5. Make sure tools are disposable—and disposed of.
In addition to the bubbly kind, there are non-whirlpool plastic foot basins that can easily be tossed between customers. Some salons still reuse things like metal files, so you want to request single-use files and buffers. It’s totally OK to ask the technician to open a package in front of you to get your single-use tool out, too. Watch to make sure all disposable tools are thrown away immediately. (If they got tossed after they were used on you, chances are they got tossed after the person before you, as well.)
6. Ask about an autoclave.
When it comes to making sure non-disposable tools are safe, “disinfection and sterilization are not the same,” explained Pruthi. An autoclave sterilization device, which is now available in better nail salons, is guaranteed to kill any bug and is much more effective than disinfecting solution (like that blue stuff you might see at a hair salon or barber shop), which doesn’t kill all bacterial spores.

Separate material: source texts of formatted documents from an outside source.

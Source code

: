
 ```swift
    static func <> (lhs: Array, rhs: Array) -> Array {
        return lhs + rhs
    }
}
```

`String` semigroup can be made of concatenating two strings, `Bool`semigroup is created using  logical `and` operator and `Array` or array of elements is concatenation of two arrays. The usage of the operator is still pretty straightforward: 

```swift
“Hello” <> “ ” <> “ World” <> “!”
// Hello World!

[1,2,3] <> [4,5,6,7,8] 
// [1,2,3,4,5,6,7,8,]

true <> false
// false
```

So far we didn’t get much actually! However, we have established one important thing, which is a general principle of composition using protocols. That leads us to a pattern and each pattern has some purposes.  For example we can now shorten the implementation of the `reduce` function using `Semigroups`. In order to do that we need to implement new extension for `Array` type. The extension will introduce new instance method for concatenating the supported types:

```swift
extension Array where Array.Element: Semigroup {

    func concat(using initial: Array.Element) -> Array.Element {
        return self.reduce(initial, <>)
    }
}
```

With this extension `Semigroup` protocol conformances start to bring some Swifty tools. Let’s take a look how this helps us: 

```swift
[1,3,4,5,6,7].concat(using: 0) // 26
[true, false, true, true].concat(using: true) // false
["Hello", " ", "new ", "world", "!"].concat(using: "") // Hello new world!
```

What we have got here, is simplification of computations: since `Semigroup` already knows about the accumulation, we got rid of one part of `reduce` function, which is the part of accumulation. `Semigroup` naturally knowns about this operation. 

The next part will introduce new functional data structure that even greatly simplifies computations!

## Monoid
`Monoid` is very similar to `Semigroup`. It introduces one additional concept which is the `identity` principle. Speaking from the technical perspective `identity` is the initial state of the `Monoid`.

You don’t have to rely on your manicurist’s hygiene scruples to stay safe. Here are a few ways you can take your mani into your own hands:
Bring your own instruments.
This eliminates any danger of getting an infection from a prior customer. Another good practice: “Clean your own instruments at home beforehand, too. You can wipe down something like a pair of scissors with alcohol, or wash them with soap and water,” says Glatt. Even if you’re the only person using them, cleaning your instruments before using them takes away any risk from surface dirt they make have picked up in a drawer or on a table.
Don’t shave your legs for 24 hours before your treatment.
Even if you don’t think you nicked yourself, microscopic cuts can be easy entry points for infection.
Don’t be afraid to voice your concerns.
If something doesn’t look or feel right, voice your opinion to the salon owner—not only will you be protecting yourself, but other customers as well. Then find another salon. There are many great facilities out there that put their customers’ health first.